Untungnya aku selalu mendapatkan beasiswa, sejak masuk hingga pelulusan tiba. Kecuali uang pangkal yang mesti dicicil sampai tiga tahun. Keberuntungan ini didukung juga dengan semangat Bapa yang tak pernah kenal menyerah untuk menyekolahkan anak-anaknya. Berani malu karena sering dipanggil oleh pihak TU. Tapi secara spiritual, keberuntungan itu adalah berkah doa-doa yang sering kudengar langsung dipanjatkan Bapa dalam tiap selesai Salat Malam dan di waktu-waktu beribadahnya. Di banyak kesempatan kudapati suara beliau bergetar dalam tangis dan cucuran airmata. Alloohummagfirlahuu Warhamhuu Wa’Afihii Wa’Fuanhuu.

Anakku, kenapa kuceritakan soal ini? Karena ayah tidak pernah berharap kamu menyia-nyiakan kesempatan saat ini dan hari-hari yang akan kaujelang. Hidupmu sekarang mungkin tak sesulit hidupku dulu. Maka sudah seharusnya raihan prestasimu harus jauh melebihiku. Juga hal-hal positif lainnya.

Nak, nyawa adalah sejatinya kekayaan yang benar-benar kita miliki. Tetapi waktu adalah jembatan gantung di atas tebing tinggi yang rapuh dan mengharuskan kita berhati-hati untuk melaluinya. Waktu juga lorong gelap yang mesti kita lewati untuk menuju cita-cita yang bercahaya. Waktu adalah jalan kehidupan yang bercabang banyak, terserah kita hendak menuju ke mana. Maka bijaksanalah dalam menyikapinya. Jangan karena merasa masih muda, dan hal itu menjadikanmu terlena.

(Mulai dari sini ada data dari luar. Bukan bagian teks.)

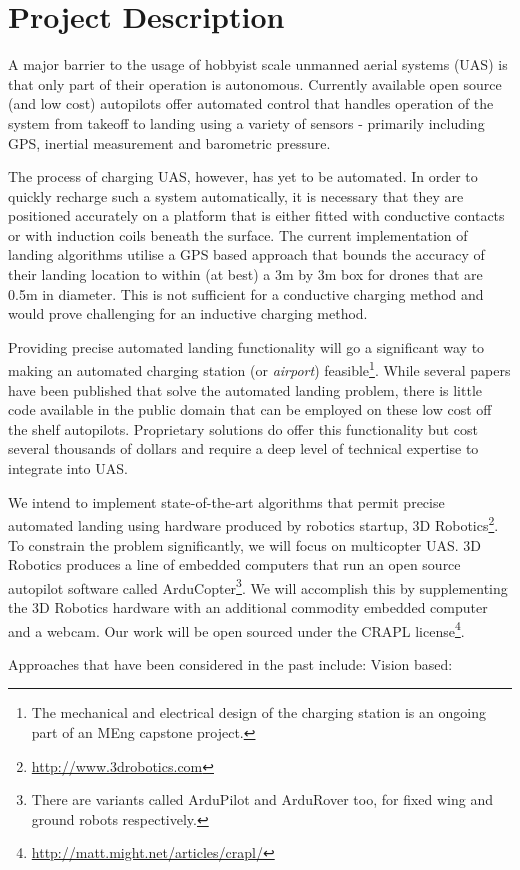 \section*{Project Description}

A major barrier to the usage of hobbyist scale unmanned aerial systems (UAS) is
that only part of their operation is autonomous. Currently available open
source (and low cost) autopilots offer  automated control that handles
operation of the system from takeoff to landing using a variety of sensors -
primarily including GPS, inertial measurement and barometric pressure. 

The process of charging UAS, however, has yet to be automated. In order to
quickly recharge such a system automatically, it is necessary that they are
positioned accurately on a platform that is either fitted with conductive
contacts or with induction coils beneath the surface. The current
implementation of landing algorithms utilise a GPS based approach that bounds
the accuracy of their landing location to within (at best) a 3m by 3m box for
drones that are 0.5m in diameter.  This is not sufficient for a conductive
charging method and would prove challenging for an inductive charging method.

Providing precise automated landing functionality will go a significant way to
making an automated charging station (or \textit{airport})
feasible\footnote{The mechanical and electrical design of the charging station
is an ongoing part of an MEng capstone project.}. While several papers have
been published that solve the automated landing problem, there is little code
available in the public domain that can be employed on these low cost off the
shelf autopilots. Proprietary solutions do offer this functionality but cost
several thousands of dollars and require a deep level of technical expertise to
integrate into UAS.

We intend to implement state-of-the-art algorithms that permit precise
automated landing using hardware produced by robotics startup, 3D
Robotics\footnote{\url{http://www.3drobotics.com}}. To constrain the problem
significantly, we will focus on multicopter UAS. 3D Robotics produces a line of
embedded computers that run an open source autopilot software called
ArduCopter\footnote{There are variants called ArduPilot and ArduRover too, for
fixed wing and ground robots respectively.}. We will accomplish this by
supplementing the 3D Robotics hardware with an additional commodity embedded
computer and a webcam. Our work will be open sourced under the CRAPL
license\footnote{\url{http://matt.might.net/articles/crapl/}}.

Approaches that have been considered in the past include:
Vision based: 
\cite{simamitra2013} 
\cite{ginkel2013} 
\cite{green2003autonomous}
\cite{merz2006autonomous}
\cite{garcia2002towards}
\cite{johnson2005vision}
\cite{saripalli2002vision}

Surat ini kutulis, karena kita sebagai sesama lelaki. Manusia yang harus mengambil peran lebih sebagai pemimpin, bukan sekadar pemimpi yang melankoli. Akan ada banyak tanggungjawab di pundak kita. Akan ada banyak halang-rintang yang menghadang langkah-langkah kita. Masa depan menantimu. Maka berjuanglah dari sekarang. Isilah kepalamu dengan pengetahuan yang luas. Isilah hatimu dengan cinta kasih kemanusiaan dan cahaya Ilahi. Teruslah tekun dalam ibadah, dengan sabardan iklas. Berbuat baiklah untuk dirimu dan sesamamu. Tetaplah dekat dengan keluarga dan saudara, jaga tali silaturahmi. Perluas jaringan pertemanan serta jaga persahabatan. Jaga juga kesehatan lahir dan batin. Jangan biarkan pikiran buruk menguasai, berpikirlah dengan jernih dalam setiap tindakan. Jaga emosi.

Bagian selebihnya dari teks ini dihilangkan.